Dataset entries
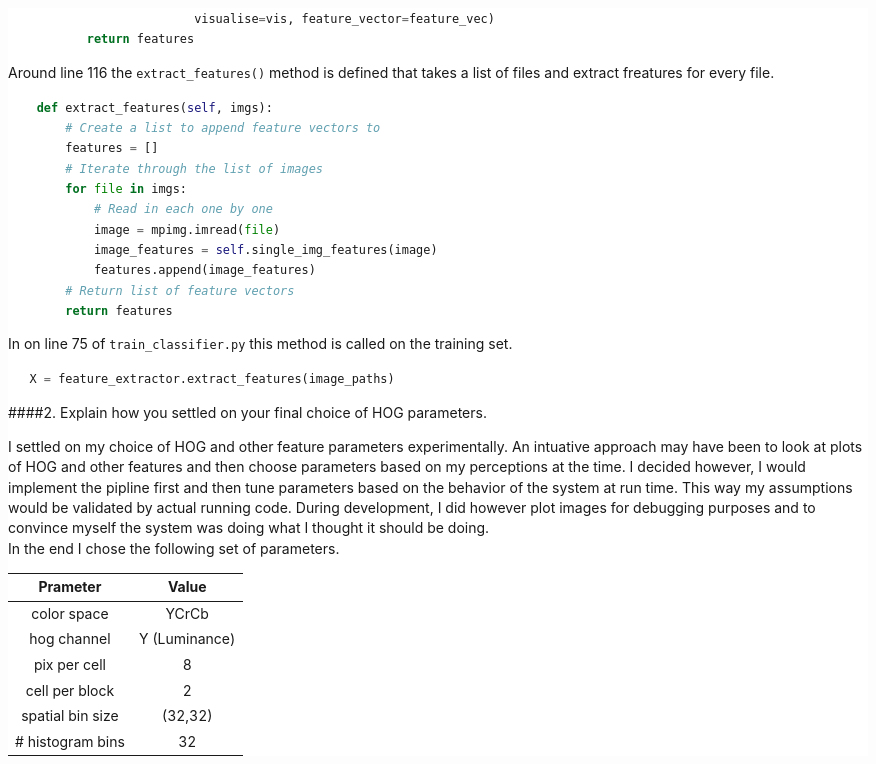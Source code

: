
  ```python
                           visualise=vis, feature_vector=feature_vec)
            return features

```

  Around line 116 the `extract_features()` method is defined that takes a list of files and extract freatures for 
  every file.
```python
    def extract_features(self, imgs):
        # Create a list to append feature vectors to
        features = []
        # Iterate through the list of images
        for file in imgs:
            # Read in each one by one
            image = mpimg.imread(file)
            image_features = self.single_img_features(image)
            features.append(image_features)
        # Return list of feature vectors
        return features

``` 

In on line 75 of `train_classifier.py` this method is called on the training set.
 ```python
    X = feature_extractor.extract_features(image_paths)
```

####2. Explain how you settled on your final choice of HOG parameters.

I settled on my choice of HOG and other feature parameters experimentally.  An intuative approach may have been to look 
at plots of HOG and other  features and then choose parameters based on my perceptions at the time.  I decided however,
I would implement the pipline first and then tune parameters based on the behavior of the system at run time.  This 
way my assumptions would be validated by actual running code. During development, I did however plot images for 
debugging purposes and to convince myself the system was doing what I thought it should be doing.  
In the end I chose the following set of parameters.


| Prameter          | Value          | 
|:-----------------:|:--------------:| 
| color space       | YCrCb          |
| hog channel       | Y (Luminance)  |
| pix per cell      | 8              | 
| cell per block    | 2              |
| spatial bin size  | (32,32)        |
| # histogram bins  | 32             |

» **The task**
List every line above that holds the word "imgs".

» **Worked solution**
    def extract_features(self, imgs):
        for file in imgs:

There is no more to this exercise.